Does Being a Twin Impact Your Future Relationships?

by ParentCo. December 20, 2017

Twin sisters

So, the twin thing really is a thing. It starts in the womb. When I first found out I was having twins, I felt them ganging up almost immediately. They kicked and slept and hiccupped in tandem. When they made their debut, I am fairly sure they negotiated a crying cycle that shouldered out even a minute of silence. I gave thanks that they were not identical, that I had a boy and a girl to create some separation, some individuality in the twin world. We did not name them cutesy twin names, no Aiden and Adelaide, no Mason and Madison. Anything to prevent them from turning into Disney characters. And they do have their own proclivities. We’ve got a lefty and a righty.

A builder of blocks and an artist. A perfectionist and a tornado. Perhaps because of these differences and the fact that they have had to live together for each of the 24 hours of every day since conception, they can both initiate and negotiate conflict better than most. After all, they have no choice. Patricia Malmstrom, in her book, “The Art of Parenting Twins”, writes, “They fight, but they love each other.
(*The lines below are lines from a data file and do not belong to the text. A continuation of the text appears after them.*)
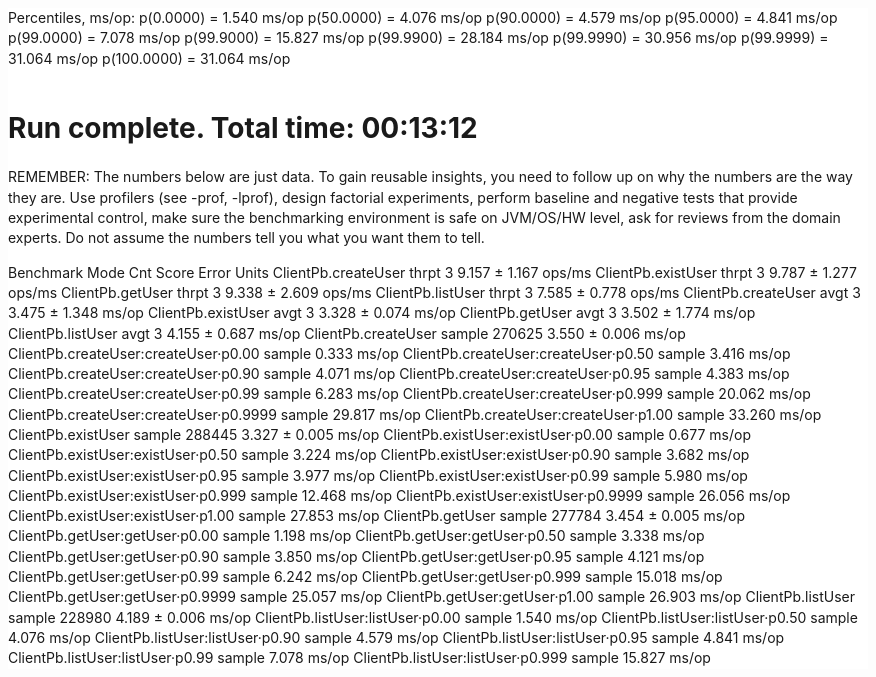  Percentiles, ms/op:
      p(0.0000) =      1.540 ms/op
     p(50.0000) =      4.076 ms/op
     p(90.0000) =      4.579 ms/op
     p(95.0000) =      4.841 ms/op
     p(99.0000) =      7.078 ms/op
     p(99.9000) =     15.827 ms/op
     p(99.9900) =     28.184 ms/op
     p(99.9990) =     30.956 ms/op
     p(99.9999) =     31.064 ms/op
    p(100.0000) =     31.064 ms/op


# Run complete. Total time: 00:13:12

REMEMBER: The numbers below are just data. To gain reusable insights, you need to follow up on
why the numbers are the way they are. Use profilers (see -prof, -lprof), design factorial
experiments, perform baseline and negative tests that provide experimental control, make sure
the benchmarking environment is safe on JVM/OS/HW level, ask for reviews from the domain experts.
Do not assume the numbers tell you what you want them to tell.

Benchmark                                 Mode     Cnt   Score   Error   Units
ClientPb.createUser                      thrpt       3   9.157 ± 1.167  ops/ms
ClientPb.existUser                       thrpt       3   9.787 ± 1.277  ops/ms
ClientPb.getUser                         thrpt       3   9.338 ± 2.609  ops/ms
ClientPb.listUser                        thrpt       3   7.585 ± 0.778  ops/ms
ClientPb.createUser                       avgt       3   3.475 ± 1.348   ms/op
ClientPb.existUser                        avgt       3   3.328 ± 0.074   ms/op
ClientPb.getUser                          avgt       3   3.502 ± 1.774   ms/op
ClientPb.listUser                         avgt       3   4.155 ± 0.687   ms/op
ClientPb.createUser                     sample  270625   3.550 ± 0.006   ms/op
ClientPb.createUser:createUser·p0.00    sample           0.333           ms/op
ClientPb.createUser:createUser·p0.50    sample           3.416           ms/op
ClientPb.createUser:createUser·p0.90    sample           4.071           ms/op
ClientPb.createUser:createUser·p0.95    sample           4.383           ms/op
ClientPb.createUser:createUser·p0.99    sample           6.283           ms/op
ClientPb.createUser:createUser·p0.999   sample          20.062           ms/op
ClientPb.createUser:createUser·p0.9999  sample          29.817           ms/op
ClientPb.createUser:createUser·p1.00    sample          33.260           ms/op
ClientPb.existUser                      sample  288445   3.327 ± 0.005   ms/op
ClientPb.existUser:existUser·p0.00      sample           0.677           ms/op
ClientPb.existUser:existUser·p0.50      sample           3.224           ms/op
ClientPb.existUser:existUser·p0.90      sample           3.682           ms/op
ClientPb.existUser:existUser·p0.95      sample           3.977           ms/op
ClientPb.existUser:existUser·p0.99      sample           5.980           ms/op
ClientPb.existUser:existUser·p0.999     sample          12.468           ms/op
ClientPb.existUser:existUser·p0.9999    sample          26.056           ms/op
ClientPb.existUser:existUser·p1.00      sample          27.853           ms/op
ClientPb.getUser                        sample  277784   3.454 ± 0.005   ms/op
ClientPb.getUser:getUser·p0.00          sample           1.198           ms/op
ClientPb.getUser:getUser·p0.50          sample           3.338           ms/op
ClientPb.getUser:getUser·p0.90          sample           3.850           ms/op
ClientPb.getUser:getUser·p0.95          sample           4.121           ms/op
ClientPb.getUser:getUser·p0.99          sample           6.242           ms/op
ClientPb.getUser:getUser·p0.999         sample          15.018           ms/op
ClientPb.getUser:getUser·p0.9999        sample          25.057           ms/op
ClientPb.getUser:getUser·p1.00          sample          26.903           ms/op
ClientPb.listUser                       sample  228980   4.189 ± 0.006   ms/op
ClientPb.listUser:listUser·p0.00        sample           1.540           ms/op
ClientPb.listUser:listUser·p0.50        sample           4.076           ms/op
ClientPb.listUser:listUser·p0.90        sample           4.579           ms/op
ClientPb.listUser:listUser·p0.95        sample           4.841           ms/op
ClientPb.listUser:listUser·p0.99        sample           7.078           ms/op
ClientPb.listUser:listUser·p0.999       sample          15.827           ms/op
They know that they have to live together.” It’s the greatest truth my twins have had to learn – that they can’t escape the relationship. You would think this would be a good thing, this early prescience about the nature of successful relationships, and it would be…if everyone else in the world was a twin. But how many of us have dated someone with the emotional intelligence of an amoeba and wondered how we were ever going to reach a level of equanimity?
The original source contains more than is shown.